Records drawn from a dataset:
++++++++++
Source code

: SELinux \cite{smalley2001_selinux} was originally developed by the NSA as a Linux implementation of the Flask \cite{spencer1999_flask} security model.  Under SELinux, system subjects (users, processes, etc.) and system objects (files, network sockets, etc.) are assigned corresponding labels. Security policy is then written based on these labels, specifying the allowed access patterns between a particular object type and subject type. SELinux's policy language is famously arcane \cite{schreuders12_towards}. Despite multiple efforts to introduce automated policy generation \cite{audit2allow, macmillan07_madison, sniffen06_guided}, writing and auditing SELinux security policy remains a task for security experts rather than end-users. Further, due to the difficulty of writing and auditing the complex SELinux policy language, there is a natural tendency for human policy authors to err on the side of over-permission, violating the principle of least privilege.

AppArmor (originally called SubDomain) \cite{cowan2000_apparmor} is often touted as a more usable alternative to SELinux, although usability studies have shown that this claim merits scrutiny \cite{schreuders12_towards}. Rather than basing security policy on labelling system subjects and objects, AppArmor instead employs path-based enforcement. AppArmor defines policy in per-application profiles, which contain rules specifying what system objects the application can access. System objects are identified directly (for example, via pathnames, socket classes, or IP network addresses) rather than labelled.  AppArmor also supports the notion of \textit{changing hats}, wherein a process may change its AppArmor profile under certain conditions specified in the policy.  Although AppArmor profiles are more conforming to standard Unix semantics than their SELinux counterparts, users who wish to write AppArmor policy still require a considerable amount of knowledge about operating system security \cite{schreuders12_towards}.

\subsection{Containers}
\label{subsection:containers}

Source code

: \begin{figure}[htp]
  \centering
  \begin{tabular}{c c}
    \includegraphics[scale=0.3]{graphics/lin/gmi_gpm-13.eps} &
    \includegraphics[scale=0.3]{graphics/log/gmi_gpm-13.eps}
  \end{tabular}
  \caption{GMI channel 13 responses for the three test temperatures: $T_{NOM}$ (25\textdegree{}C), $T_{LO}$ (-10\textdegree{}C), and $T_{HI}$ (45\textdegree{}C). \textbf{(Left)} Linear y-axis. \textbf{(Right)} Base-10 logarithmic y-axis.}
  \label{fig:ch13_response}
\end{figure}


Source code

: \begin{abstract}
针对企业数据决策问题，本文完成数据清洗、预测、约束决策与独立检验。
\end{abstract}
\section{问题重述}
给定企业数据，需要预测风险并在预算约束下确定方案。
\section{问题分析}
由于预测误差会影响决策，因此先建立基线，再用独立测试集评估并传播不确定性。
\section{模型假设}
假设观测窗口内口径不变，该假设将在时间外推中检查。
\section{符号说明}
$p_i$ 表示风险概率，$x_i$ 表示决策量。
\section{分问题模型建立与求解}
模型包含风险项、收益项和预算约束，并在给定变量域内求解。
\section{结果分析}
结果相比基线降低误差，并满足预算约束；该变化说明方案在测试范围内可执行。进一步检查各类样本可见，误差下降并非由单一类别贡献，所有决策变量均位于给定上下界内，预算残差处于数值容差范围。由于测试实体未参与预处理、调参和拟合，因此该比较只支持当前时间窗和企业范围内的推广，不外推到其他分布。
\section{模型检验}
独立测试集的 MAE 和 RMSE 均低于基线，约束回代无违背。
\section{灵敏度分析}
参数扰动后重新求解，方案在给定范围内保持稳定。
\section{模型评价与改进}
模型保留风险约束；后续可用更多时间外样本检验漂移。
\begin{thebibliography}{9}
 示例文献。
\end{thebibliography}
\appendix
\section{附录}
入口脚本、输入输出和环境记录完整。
++++++++++
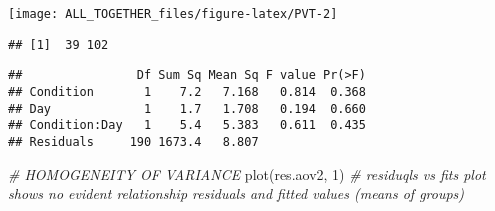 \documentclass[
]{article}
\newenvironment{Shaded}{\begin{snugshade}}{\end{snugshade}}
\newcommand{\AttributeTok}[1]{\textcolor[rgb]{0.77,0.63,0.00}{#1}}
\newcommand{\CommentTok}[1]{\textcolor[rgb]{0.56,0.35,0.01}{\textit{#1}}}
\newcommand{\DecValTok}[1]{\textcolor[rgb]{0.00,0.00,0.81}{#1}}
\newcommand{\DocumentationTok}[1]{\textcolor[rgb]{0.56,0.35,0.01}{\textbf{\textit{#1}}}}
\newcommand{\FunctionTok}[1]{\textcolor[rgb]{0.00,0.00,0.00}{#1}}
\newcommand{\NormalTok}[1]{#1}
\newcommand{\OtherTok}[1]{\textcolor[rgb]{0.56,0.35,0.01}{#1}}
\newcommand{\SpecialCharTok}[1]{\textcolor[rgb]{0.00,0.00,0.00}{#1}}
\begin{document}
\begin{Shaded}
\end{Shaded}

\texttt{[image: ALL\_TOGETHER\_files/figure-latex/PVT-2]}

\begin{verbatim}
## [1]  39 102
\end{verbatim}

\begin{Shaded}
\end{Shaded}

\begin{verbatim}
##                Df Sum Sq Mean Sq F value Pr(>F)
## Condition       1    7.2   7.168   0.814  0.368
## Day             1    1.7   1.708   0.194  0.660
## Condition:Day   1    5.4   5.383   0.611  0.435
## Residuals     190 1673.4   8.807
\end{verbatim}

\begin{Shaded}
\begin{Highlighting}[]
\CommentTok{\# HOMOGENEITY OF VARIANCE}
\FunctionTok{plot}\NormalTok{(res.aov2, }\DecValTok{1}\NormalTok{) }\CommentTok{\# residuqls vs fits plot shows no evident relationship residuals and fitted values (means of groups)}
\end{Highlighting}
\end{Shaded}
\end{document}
++++++++++
WHAT IS NEEDED >> Line count for "CommentTok": determine it from the data and answer with the number by itself.

OUTPUT OF THE EXERCISE >> 3